December 22, 2024

Raborn: Fans shouldn’t expect Tennessee basketball to be elite

Tennessee’s basketball program is often mediocre, but for some reason, has elite expectations. Here’s why those expectations shouldn’t exist.

Photo by Brad Blackwelder.

KNOXVILLE, Tenn. -- Tennessee head coach Rick Barnes looks over his team during the Vols’ win over Alabama in Thompson-Boling Arena on March 4, 2017.

When you hear “the University of Tennessee,” what do you immediately think of?

Easy. Football, Peyton Manning and national championships.

The Tennessee basketball program will always play second fiddle to the football program, just as Kentucky football will always ride the coattails of basketball.

Since 1939, the year NCAA Tournament was conceived, the Volunteers have only made it to one Elite Eight, seven Sweet Sixteen’s and have won the SEC a grand total of four times, the last one coming in 1979.

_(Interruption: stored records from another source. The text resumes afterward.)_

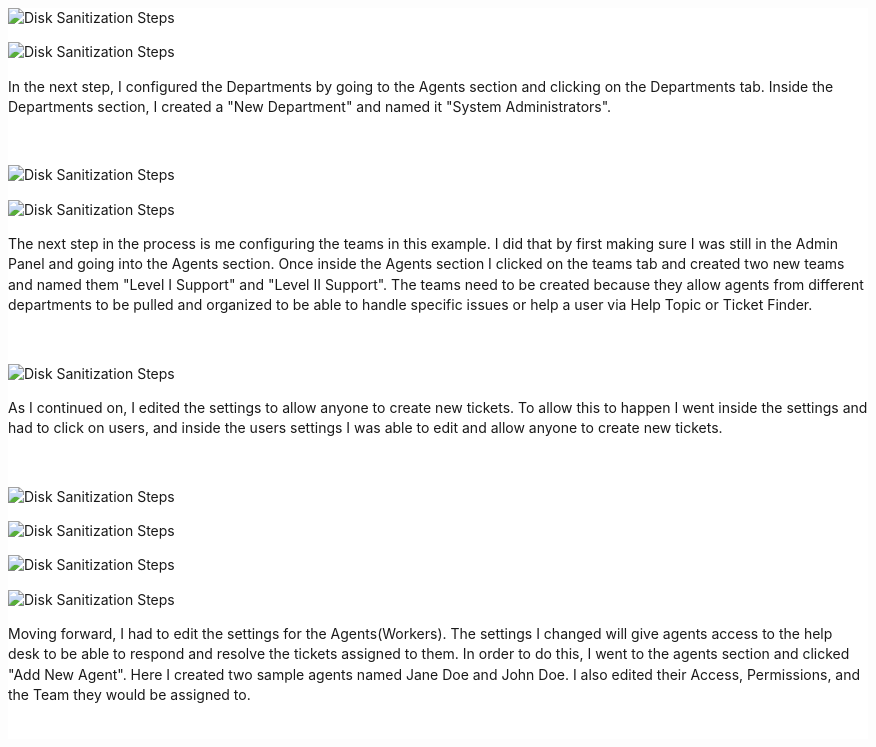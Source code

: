 <p>
<img src="https://i.imgur.com/foLIDxG.png" height="80%" width="80%" alt="Disk Sanitization Steps"/>
</p>
<p>
<img src="https://i.imgur.com/vgrd8wA.png" height="80%" width="80%" alt="Disk Sanitization Steps"/>
</p>
<p>
In the next step, I configured the Departments by going to the Agents section and clicking on the Departments tab. Inside the Departments section, I created a "New Department" and named it "System Administrators".
</p>
<br />

<p>
<img src="https://i.imgur.com/bGFNJtZ.png" height="80%" width="80%" alt="Disk Sanitization Steps"/>
</p>
<p>
<img src="https://i.imgur.com/zq6w2tA.png" height="80%" width="80%" alt="Disk Sanitization Steps"/>
</p>
<p>
The next step in the process is me configuring the teams in this example. I did that by first making sure I was still in the Admin Panel and going into the Agents section. Once inside the Agents section I clicked on the teams tab and created two new teams and named them "Level I Support" and "Level II Support". The teams need to be created because they allow agents from different departments to be pulled and organized to be able to handle specific issues or help a user via Help Topic or Ticket Finder.
</p>
<br />

<p>
<img src="https://i.imgur.com/1hTqLpy.png" height="80%" width="80%" alt="Disk Sanitization Steps"/>
</p>
<p>
As I continued on, I edited the settings to allow anyone to create new tickets. To allow this to happen I went inside the settings and had to click on users, and inside the users settings I was able to edit and allow anyone to create new tickets.
</p>
<br />

<p>
<img src="https://i.imgur.com/S0VXI9l.png" height="80%" width="80%" alt="Disk Sanitization Steps"/>
</p>
<p>
<img src="https://i.imgur.com/s82HZI9.png" height="80%" width="80%" alt="Disk Sanitization Steps"/>
</p>
<p>
<img src="https://i.imgur.com/fwMuKn9.png" height="80%" width="80%" alt="Disk Sanitization Steps"/>
</p>
<p>
<img src="https://i.imgur.com/HNDq80E.png" height="80%" width="80%" alt="Disk Sanitization Steps"/>
</p>
<p>
Moving forward, I had to edit the settings for the Agents(Workers). The settings I changed will give agents access to the help desk to be able to respond and resolve the tickets assigned to them. In order to do this, I went to the agents section and clicked "Add New Agent". Here I created two sample agents named Jane Doe and John Doe. I also edited their Access, Permissions, and the Team they would be assigned to.
</p>
<br />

Tennessee is obviously not one of the premier college basketball programs, making it difficult to snag premier coaches who refuse to play second string to another athletic program on campus. For the Vols, they haven’t been relevant since the Bruce Pearl era.

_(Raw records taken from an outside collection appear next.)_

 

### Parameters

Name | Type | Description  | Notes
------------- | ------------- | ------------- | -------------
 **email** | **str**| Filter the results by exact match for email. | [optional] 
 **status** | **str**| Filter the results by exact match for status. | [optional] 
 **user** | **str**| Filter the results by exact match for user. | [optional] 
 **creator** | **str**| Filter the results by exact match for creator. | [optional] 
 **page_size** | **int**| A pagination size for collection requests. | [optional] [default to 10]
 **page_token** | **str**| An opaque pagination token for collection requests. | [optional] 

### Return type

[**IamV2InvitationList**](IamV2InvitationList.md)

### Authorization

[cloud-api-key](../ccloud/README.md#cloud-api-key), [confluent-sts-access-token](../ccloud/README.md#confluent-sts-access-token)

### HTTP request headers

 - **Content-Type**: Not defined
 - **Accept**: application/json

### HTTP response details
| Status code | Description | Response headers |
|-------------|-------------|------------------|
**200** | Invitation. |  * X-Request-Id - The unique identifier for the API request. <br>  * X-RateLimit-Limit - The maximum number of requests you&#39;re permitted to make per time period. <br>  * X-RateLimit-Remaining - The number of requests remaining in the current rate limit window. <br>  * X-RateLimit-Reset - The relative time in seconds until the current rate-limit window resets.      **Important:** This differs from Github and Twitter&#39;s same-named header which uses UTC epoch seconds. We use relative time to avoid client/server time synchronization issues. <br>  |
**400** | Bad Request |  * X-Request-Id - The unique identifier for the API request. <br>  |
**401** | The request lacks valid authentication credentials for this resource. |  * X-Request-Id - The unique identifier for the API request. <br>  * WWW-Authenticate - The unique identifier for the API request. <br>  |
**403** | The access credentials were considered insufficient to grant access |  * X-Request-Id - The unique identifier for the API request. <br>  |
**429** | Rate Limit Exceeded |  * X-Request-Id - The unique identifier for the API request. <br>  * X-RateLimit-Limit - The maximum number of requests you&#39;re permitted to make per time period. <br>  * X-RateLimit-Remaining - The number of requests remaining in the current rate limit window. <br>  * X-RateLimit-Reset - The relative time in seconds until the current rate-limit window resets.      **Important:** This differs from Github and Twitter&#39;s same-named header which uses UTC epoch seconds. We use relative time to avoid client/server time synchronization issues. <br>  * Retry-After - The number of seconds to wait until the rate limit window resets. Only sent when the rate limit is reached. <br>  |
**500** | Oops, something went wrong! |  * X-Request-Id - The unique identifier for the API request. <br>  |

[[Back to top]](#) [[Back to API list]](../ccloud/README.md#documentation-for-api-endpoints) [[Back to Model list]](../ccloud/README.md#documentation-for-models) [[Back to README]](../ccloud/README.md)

Fans had a reason to expect an elite team during the tenure of Pearl because he produced the highest amount of sustained excellence the program had ever seen. His early teams included a pair of outstanding guards in CJ Watson and All-American Chris Lofton. Pearl regularly locked in top-10 recruiting classes and, for the first time in Tennessee history, the basketball program rivaled the football team. In his six years in Knoxville, Pearl accumulated a record of 145-61.

Since Pearl’s departure in 2011, the Vols haven’t been ranked in any preseason or postseason polls. Cuonzo Martin hopped on over from Missouri State and led Tennessee to 49 wins in his first two seasons before finally breaking through in 2014 by leading Tennessee to the Sweet Sixteen.

However, there was turmoil leading up the tournament run. Hundreds of thousands of fans petitioned for the university to rehire Pearl and kick Martin to the curb after a slow 16-11 start. These were the same fans that would later watch their favorite team reach the Sweet Sixteen only a month later. Granted, the path to the Sweet Sixteen was an easy one — they won favorable matchups over UMass and Mercer before losing a nail-biter to Michigan — the fans still failed to recognize Martin kept the program stable after the loss of Pearl due to NCAA violations.

To put it simply, fans were spoiled by the Pearl era. They all of the sudden forgot the Tennessee basketball program wasn’t elite. After losing to the Wolverines, Martin jumped ship and took the head coaching job at California, likely because of his treatment by the fans in Knoxville.

So how did the Volunteer athletic program respond? By hiring Donnie Tyndall, who led Tennessee to a 16-16 record in 2015, the program’s worst winning percentage since the Buzz Peterson era.

Once again, the Vols were plagued with an NCAA investigation. Tyndall was fired after allegations of recruiting violations during his tenure at Southern Miss, leaving Tennessee with its third coaching search in only four seasons.

They decided on Rick Barnes, who has totaled only 31 wins in his first two seasons, but has appeared to stabilize the program after one bad decision after another.

For some reason, fans continue to hold high expectations for a basketball program that simply doesn’t have the capability of producing the same product as the football team provides. The days of Pearl selling out 21,000 seats at Thompson-Boling Arena are over.

In fact, not only is the basketball team irrelevant on a university scale, but also on an SEC scale. The sooner fans recognize that the program will likely never return to its short-lived glory, the mediocre seasons will become easier to digest.